▶ [Directions for this task] Search string "rigid": state how many lines in the material below contain it, and nothing else.

▶ [Extracted material]
_ _ _ _ _ _ _

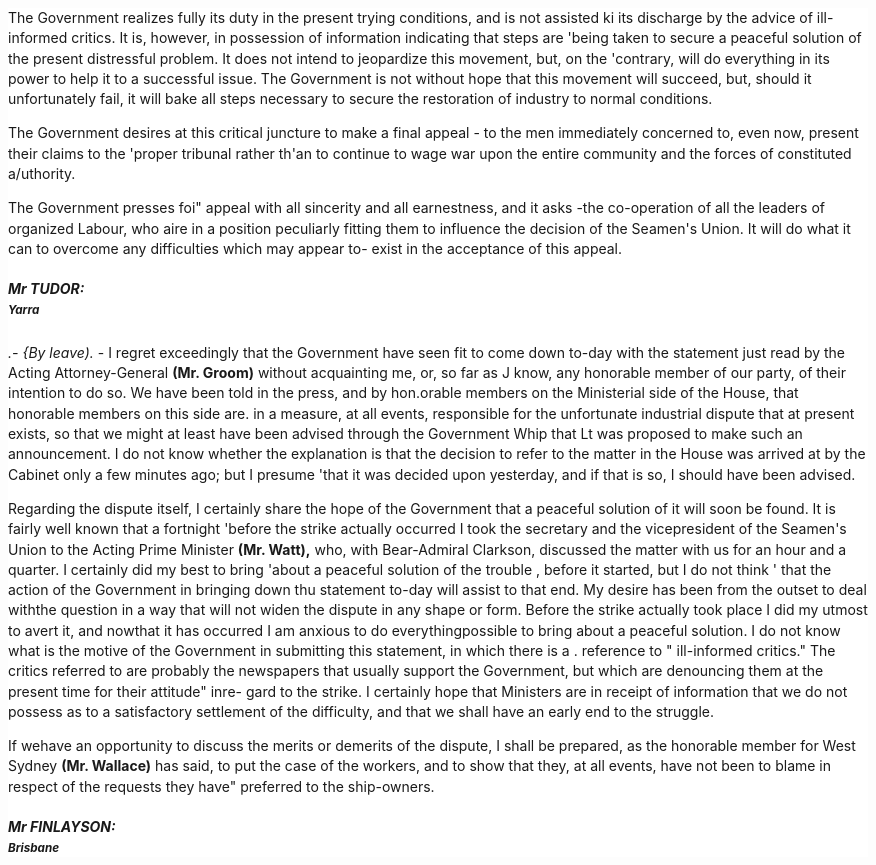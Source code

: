 The Government realizes fully its duty  in  the present trying conditions, and is not assisted ki its discharge by the advice of ill-informed critics. It is, however, in possession of information indicating that steps are 'being taken to secure a peaceful solution of the present distressful problem. It does not intend to jeopardize this movement, but, on the 'contrary, will do everything in its power to help it to a successful issue. The Government is not without hope that this movement will succeed, but, should it unfortunately fail, it will bake all steps necessary to secure the restoration of industry to normal conditions. 

The Government desires at this critical juncture to make a final appeal - to the men immediately concerned to, even now, present their claims to the 'proper tribunal rather th'an to continue to wage war upon the entire community and the forces of constituted a/uthority. 

The Government presses foi" appeal with all sincerity and all earnestness, and it asks -the co-operation of all the leaders of organized Labour, who aire in a position peculiarly fitting them to influence the decision of the Seamen's Union. It will do what it can to overcome any difficulties which may appear to- exist in the acceptance of this appeal. 

##### Mr TUDOR:<br><small class="text-muted">Yarra</small>


 *.- {By leave).* - I regret exceedingly that the Government have seen fit to come down to-day with the statement just read by the Acting Attorney-General  **(Mr. Groom)**  without acquainting me, or, so far as J know, any honorable member of our party, of their intention to do so. We have been told in the press, and by hon.orable members on the Ministerial side of the House, that honorable members on this side are. in a measure, at all events, responsible for the unfortunate industrial dispute that at present exists, so that we might at least have been advised through the Government Whip that  Lt  was proposed to make such an announcement. I do not know whether the explanation is that the decision to refer to the matter in the House was arrived at by the Cabinet only a few minutes ago; but I presume 'that it was decided upon yesterday, and if that is so, I should have been advised. 

Regarding the dispute itself, I certainly share the hope of the Government that a peaceful solution of it will soon be found. It is fairly well known that a fortnight 'before the strike actually occurred I took the secretary and the vicepresident of the Seamen's Union to the Acting Prime Minister  **(Mr.  Watt),**  who, with Bear-Admiral Clarkson, discussed the matter with us for an hour and a quarter. I certainly did my best to bring 'about a peaceful solution of the trouble , before it started, but I do not think ' that the action of the Government in bringing down thu statement to-day will assist to that end. My desire has been from the outset to deal withthe question in a way that will not widen the dispute in any shape or form. Before the strike actually took place I did my utmost to avert it, and nowthat it has occurred I am anxious to do everythingpossible to bring about a peaceful solution. I do not know what is the motive of the Government in submitting this statement, in which there is a . reference to " ill-informed critics." The critics referred to are probably the newspapers that usually support the Government, but which are denouncing them at the present time for their attitude" inre- gard to the strike. I certainly hope that Ministers are in receipt of information that we do not possess as to a satisfactory settlement of the difficulty, and that we shall have an early end to the struggle. 

If wehave an opportunity to discuss the merits or demerits of the dispute, I shall be prepared, as the honorable member for West Sydney  **(Mr. Wallace)**  has said, to put the case of the workers, and to show that they, at all events, have not  been  to blame in respect of the requests they have" preferred to the ship-owners. 

##### Mr FINLAYSON:<br><small class="text-muted">Brisbane</small>
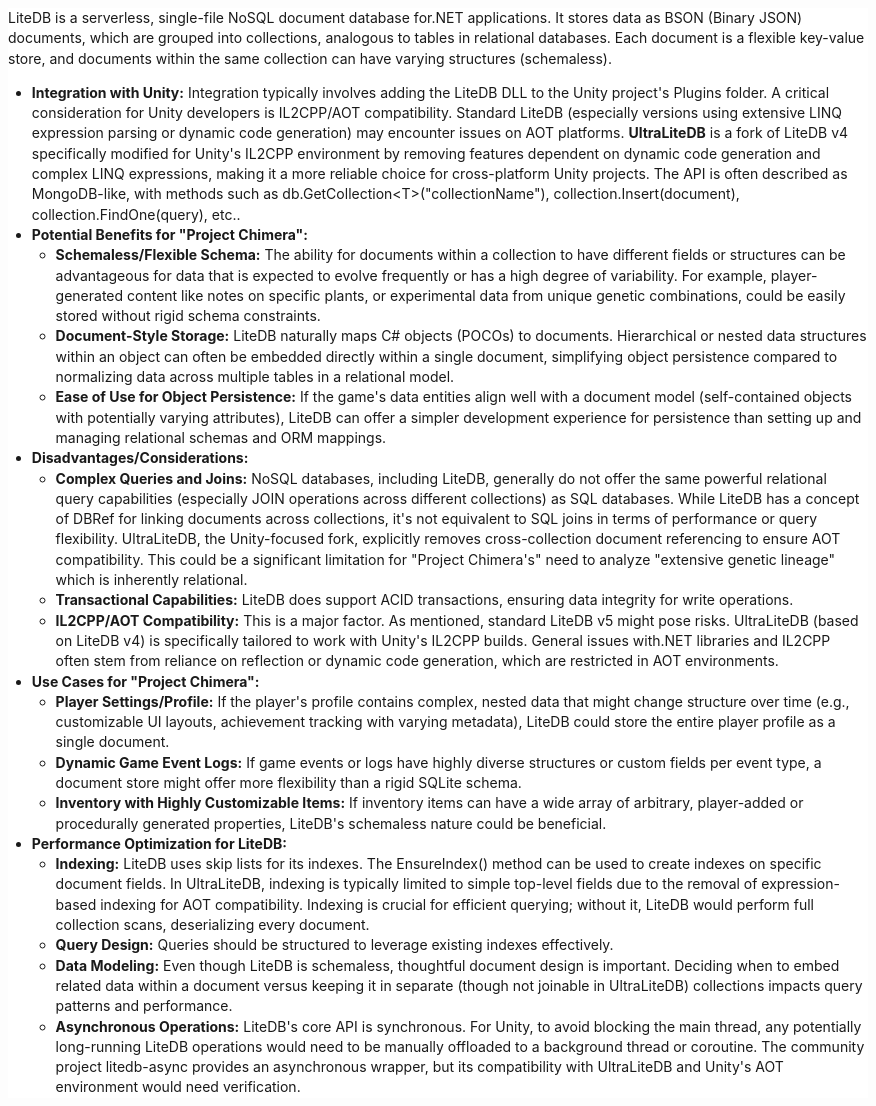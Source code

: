 LiteDB is a serverless, single-file NoSQL document database for.NET applications. It stores data as BSON (Binary JSON) documents, which are grouped into collections, analogous to tables in relational databases. Each document is a flexible key-value store, and documents within the same collection can have varying structures (schemaless).

* **Integration with Unity:** Integration typically involves adding the LiteDB DLL to the Unity project's Plugins folder. A critical consideration for Unity developers is IL2CPP/AOT compatibility. Standard LiteDB (especially versions using extensive LINQ expression parsing or dynamic code generation) may encounter issues on AOT platforms. **UltraLiteDB** is a fork of LiteDB v4 specifically modified for Unity's IL2CPP environment by removing features dependent on dynamic code generation and complex LINQ expressions, making it a more reliable choice for cross-platform Unity projects. The API is often described as MongoDB-like, with methods such as db.GetCollection\<T\>("collectionName"), collection.Insert(document), collection.FindOne(query), etc..  
* **Potential Benefits for "Project Chimera":**  
  * **Schemaless/Flexible Schema:** The ability for documents within a collection to have different fields or structures can be advantageous for data that is expected to evolve frequently or has a high degree of variability. For example, player-generated content like notes on specific plants, or experimental data from unique genetic combinations, could be easily stored without rigid schema constraints.  
  * **Document-Style Storage:** LiteDB naturally maps C\# objects (POCOs) to documents. Hierarchical or nested data structures within an object can often be embedded directly within a single document, simplifying object persistence compared to normalizing data across multiple tables in a relational model.  
  * **Ease of Use for Object Persistence:** If the game's data entities align well with a document model (self-contained objects with potentially varying attributes), LiteDB can offer a simpler development experience for persistence than setting up and managing relational schemas and ORM mappings.  
* **Disadvantages/Considerations:**  
  * **Complex Queries and Joins:** NoSQL databases, including LiteDB, generally do not offer the same powerful relational query capabilities (especially JOIN operations across different collections) as SQL databases. While LiteDB has a concept of DBRef for linking documents across collections, it's not equivalent to SQL joins in terms of performance or query flexibility. UltraLiteDB, the Unity-focused fork, explicitly removes cross-collection document referencing to ensure AOT compatibility. This could be a significant limitation for "Project Chimera's" need to analyze "extensive genetic lineage" which is inherently relational.  
  * **Transactional Capabilities:** LiteDB does support ACID transactions, ensuring data integrity for write operations.  
  * **IL2CPP/AOT Compatibility:** This is a major factor. As mentioned, standard LiteDB v5 might pose risks. UltraLiteDB (based on LiteDB v4) is specifically tailored to work with Unity's IL2CPP builds. General issues with.NET libraries and IL2CPP often stem from reliance on reflection or dynamic code generation, which are restricted in AOT environments.  
* **Use Cases for "Project Chimera":**  
  * **Player Settings/Profile:** If the player's profile contains complex, nested data that might change structure over time (e.g., customizable UI layouts, achievement tracking with varying metadata), LiteDB could store the entire player profile as a single document.  
  * **Dynamic Game Event Logs:** If game events or logs have highly diverse structures or custom fields per event type, a document store might offer more flexibility than a rigid SQLite schema.  
  * **Inventory with Highly Customizable Items:** If inventory items can have a wide array of arbitrary, player-added or procedurally generated properties, LiteDB's schemaless nature could be beneficial.  
* **Performance Optimization for LiteDB:**  
  * **Indexing:** LiteDB uses skip lists for its indexes. The EnsureIndex() method can be used to create indexes on specific document fields. In UltraLiteDB, indexing is typically limited to simple top-level fields due to the removal of expression-based indexing for AOT compatibility. Indexing is crucial for efficient querying; without it, LiteDB would perform full collection scans, deserializing every document.  
  * **Query Design:** Queries should be structured to leverage existing indexes effectively.  
  * **Data Modeling:** Even though LiteDB is schemaless, thoughtful document design is important. Deciding when to embed related data within a document versus keeping it in separate (though not joinable in UltraLiteDB) collections impacts query patterns and performance.  
  * **Asynchronous Operations:** LiteDB's core API is synchronous. For Unity, to avoid blocking the main thread, any potentially long-running LiteDB operations would need to be manually offloaded to a background thread or coroutine. The community project litedb-async provides an asynchronous wrapper, but its compatibility with UltraLiteDB and Unity's AOT environment would need verification.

_ _ _ _ _ _ _

▶ [Exercise result] 2